**** Task inputs ****

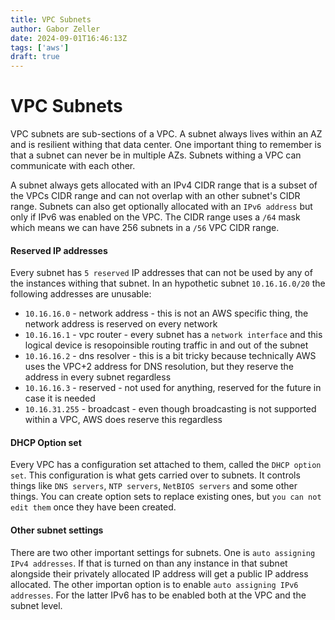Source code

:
 ```yaml
---
title: VPC Subnets
author: Gabor Zeller
date: 2024-09-01T16:46:13Z
tags: ['aws']
draft: true
---
```


# VPC Subnets

VPC subnets are sub-sections of a VPC. A subnet always lives within an AZ and is resilient withing that data center. One important thing to remember is that a subnet can never be in multiple AZs. Subnets withing a VPC can communicate with each other.

A subnet always gets allocated with an IPv4 CIDR range that is a subset of the VPCs CIDR range and can not overlap with an other subnet's CIDR range. Subnets can also get optionally allocated with an `IPv6 address` but only if IPv6 was enabled on the VPC. The CIDR range uses a `/64` mask which means we can have 256 subnets in a `/56` VPC CIDR range.

#### Reserved IP addresses

Every subnet has `5 reserved` IP addresses that can not be used by any of the instances withing that subnet. In an hypothetic subnet `10.16.16.0/20` the following addresses are unusable:

- `10.16.16.0` - network address - this is not an AWS specific thing, the network address is reserved on every network
- `10.16.16.1` - vpc router - every subnet has a `network interface` and this logical device is resopoinsible routing traffic in and out of the subnet
- `10.16.16.2` - dns resolver - this is a bit tricky because technically AWS uses the VPC+2 address for DNS resolution, but they reserve the address in every subnet regardless
- `10.16.16.3` - reserved - not used for anything, reserved for the future in case it is needed
- `10.16.31.255` - broadcast - even though broadcasting is not supported within a VPC, AWS does reserve this regardless

#### DHCP Option set

Every VPC has a configuration set attached to them, called the `DHCP option set`. This configuration is what gets carried over to subnets. It controls things like `DNS servers`, `NTP servers`, `NetBIOS servers` and some other things. You can create option sets to replace existing ones, but `you can not edit them` once they have been created.

#### Other subnet settings

There are two other important settings for subnets. One is `auto assigning IPv4 addresses`. If that is turned on than any instance in that subnet alongside their privately allocated IP address will get a public IP address allocated. The other importan option is to enable `auto assigning IPv6 addresses`. For the latter IPv6 has to be enabled both at the VPC and the subnet level.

****

» To do: Lines are to be repeated exactly from the one that contains "#### Reserved IP addresses" through the last line of the listing, with both ends kept and no others added.

» Exercise output:
#### Reserved IP addresses

Every subnet has `5 reserved` IP addresses that can not be used by any of the instances withing that subnet. In an hypothetic subnet `10.16.16.0/20` the following addresses are unusable:

- `10.16.16.0` - network address - this is not an AWS specific thing, the network address is reserved on every network
- `10.16.16.1` - vpc router - every subnet has a `network interface` and this logical device is resopoinsible routing traffic in and out of the subnet
- `10.16.16.2` - dns resolver - this is a bit tricky because technically AWS uses the VPC+2 address for DNS resolution, but they reserve the address in every subnet regardless
- `10.16.16.3` - reserved - not used for anything, reserved for the future in case it is needed
- `10.16.31.255` - broadcast - even though broadcasting is not supported within a VPC, AWS does reserve this regardless

#### DHCP Option set

Every VPC has a configuration set attached to them, called the `DHCP option set`. This configuration is what gets carried over to subnets. It controls things like `DNS servers`, `NTP servers`, `NetBIOS servers` and some other things. You can create option sets to replace existing ones, but `you can not edit them` once they have been created.

#### Other subnet settings

There are two other important settings for subnets. One is `auto assigning IPv4 addresses`. If that is turned on than any instance in that subnet alongside their privately allocated IP address will get a public IP address allocated. The other importan option is to enable `auto assigning IPv6 addresses`. For the latter IPv6 has to be enabled both at the VPC and the subnet level.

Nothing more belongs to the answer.